Pope carries me there, half stumbling in his urgency, never breaking our kiss. The back of my knees hit the mattress, and suddenly I'm falling, Pope following me down onto crisp white sheets.

Clothes vanish in frantic movements. My bra flies across the room, his belt clatters to the floor, my panties slide down my thighs, and he tosses them aside like they’re nothing but an obstacle.

The city lights cut through the sheer curtains, striping shadows across his face. For a heartbeat, I just look at him, this man I thought I’d lost, and then I yank him closer, crushing my mouth to his.

His lips trail down, hot and rough, until he catches my nipple between his teeth. A sharp cry rips out of me, and I fist his hair, holding him there, arching into the scrape of his tongue.

“Lower.” My voice is ragged. I tug him down, guiding him over ribs, stomach, until he’s exactly where I want him.

The first sweep of his tongue over my clit makes my thighs shake. I lock them around his shoulders, grinding against his mouth, chasing every flick. “Harder,” I pant, dragging at his hair, refusing to let him set the pace.

Two fingers push inside, curling perfectly, and I thrash against the sheets. “Yes—there. Don’t stop.” My voice breaks, but I hold him tighter, forcing every stroke, every flick, until my whole body feels wired to detonate.

“Fuck, Pope. Now.” I haul him up by his shoulders, mouths colliding, breath hot. “I need you inside me.”

He shoves his pants down, cock thick in my hand as I stroke once, then guide him where I’m already wet and ready. I spread myself wide, pulling him in.

The stretch makes me cry out, and I dig my nails into his back, holding him to me as he buries deep. “Move,” I order, hips grinding against his, pushing for more.

His rhythm pounds into me, raw, filthy, the slap of skin loud in the quiet room. Sweat slicks between us, my body straining for every thrust.

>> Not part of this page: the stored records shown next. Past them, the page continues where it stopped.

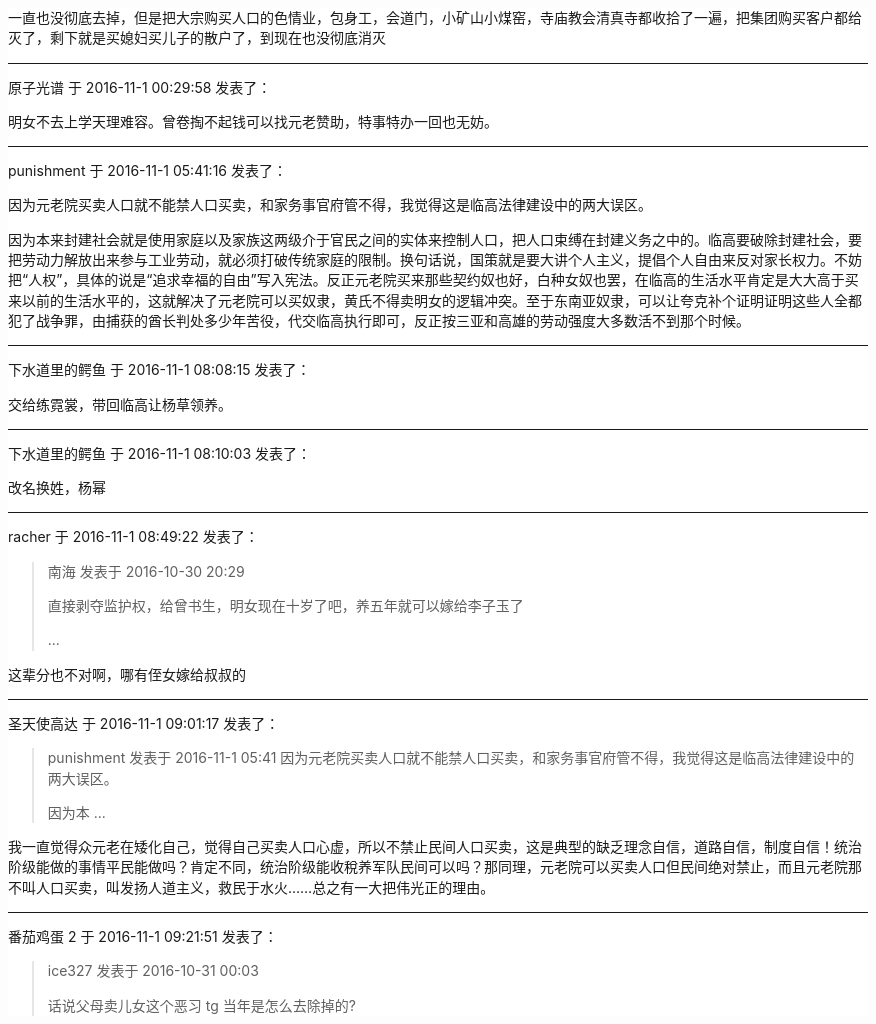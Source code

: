 一直也没彻底去掉，但是把大宗购买人口的色情业，包身工，会道门，小矿山小煤窑，寺庙教会清真寺都收拾了一遍，把集团购买客户都给灭了，剩下就是买媳妇买儿子的散户了，到现在也没彻底消灭

---

原子光谱 于 2016-11-1 00:29:58 发表了：

明女不去上学天理难容。曾卷掏不起钱可以找元老赞助，特事特办一回也无妨。

---

punishment 于 2016-11-1 05:41:16 发表了：

因为元老院买卖人口就不能禁人口买卖，和家务事官府管不得，我觉得这是临高法律建设中的两大误区。

因为本来封建社会就是使用家庭以及家族这两级介于官民之间的实体来控制人口，把人口束缚在封建义务之中的。临高要破除封建社会，要把劳动力解放出来参与工业劳动，就必须打破传统家庭的限制。换句话说，国策就是要大讲个人主义，提倡个人自由来反对家长权力。不妨把“人权”，具体的说是“追求幸福的自由”写入宪法。反正元老院买来那些契约奴也好，白种女奴也罢，在临高的生活水平肯定是大大高于买来以前的生活水平的，这就解决了元老院可以买奴隶，黄氏不得卖明女的逻辑冲突。至于东南亚奴隶，可以让夸克补个证明证明这些人全都犯了战争罪，由捕获的酋长判处多少年苦役，代交临高执行即可，反正按三亚和高雄的劳动强度大多数活不到那个时候。

---

下水道里的鳄鱼 于 2016-11-1 08:08:15 发表了：

交给练霓裳，带回临高让杨草领养。

---

下水道里的鳄鱼 于 2016-11-1 08:10:03 发表了：

改名换姓，杨幂

---

racher 于 2016-11-1 08:49:22 发表了：

> 南海 发表于 2016-10-30 20:29
>
> 直接剥夺监护权，给曾书生，明女现在十岁了吧，养五年就可以嫁给李子玉了
>
> ...

这辈分也不对啊，哪有侄女嫁给叔叔的

---

圣天使高达 于 2016-11-1 09:01:17 发表了：

> punishment 发表于 2016-11-1 05:41 因为元老院买卖人口就不能禁人口买卖，和家务事官府管不得，我觉得这是临高法律建设中的两大误区。
>
> 因为本 ...

我一直觉得众元老在矮化自己，觉得自己买卖人口心虚，所以不禁止民间人口买卖，这是典型的缺乏理念自信，道路自信，制度自信！统治阶级能做的事情平民能做吗？肯定不同，统治阶级能收稅养军队民间可以吗？那同理，元老院可以买卖人口但民间绝对禁止，而且元老院那不叫人口买卖，叫发扬人道主义，救民于水火……总之有一大把伟光正的理由。

---

番茄鸡蛋 2 于 2016-11-1 09:21:51 发表了：

> ice327 发表于 2016-10-31 00:03
>
> 话说父母卖儿女这个恶习 tg 当年是怎么去除掉的?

“Touch me,” I gasp, grabbing his hand, forcing it lower. “Not just there.” I press his finger behind me, voice broken but sure. “There. Only for you.”

His growl is rough in my ear as he circles, just the way I want. The stretch, his cock driving deep, his fingers stroking me everywhere at once—I break apart, screaming his name, convulsing around him until he follows, jerking hard, groaning into my throat as he spills inside me.

We collapse tangled, his weight pinning me, his arms holding me like if he lets go, I’ll vanish again.

I press my lips to his ear, the words I swore I’d never give him rising to the edge of my tongue.

For one reckless moment, I almost let them slip. But the fear of saying them too soon, of him leaving again, holds me back.

I stay silent, holding him tighter instead, letting the moment speak for itself.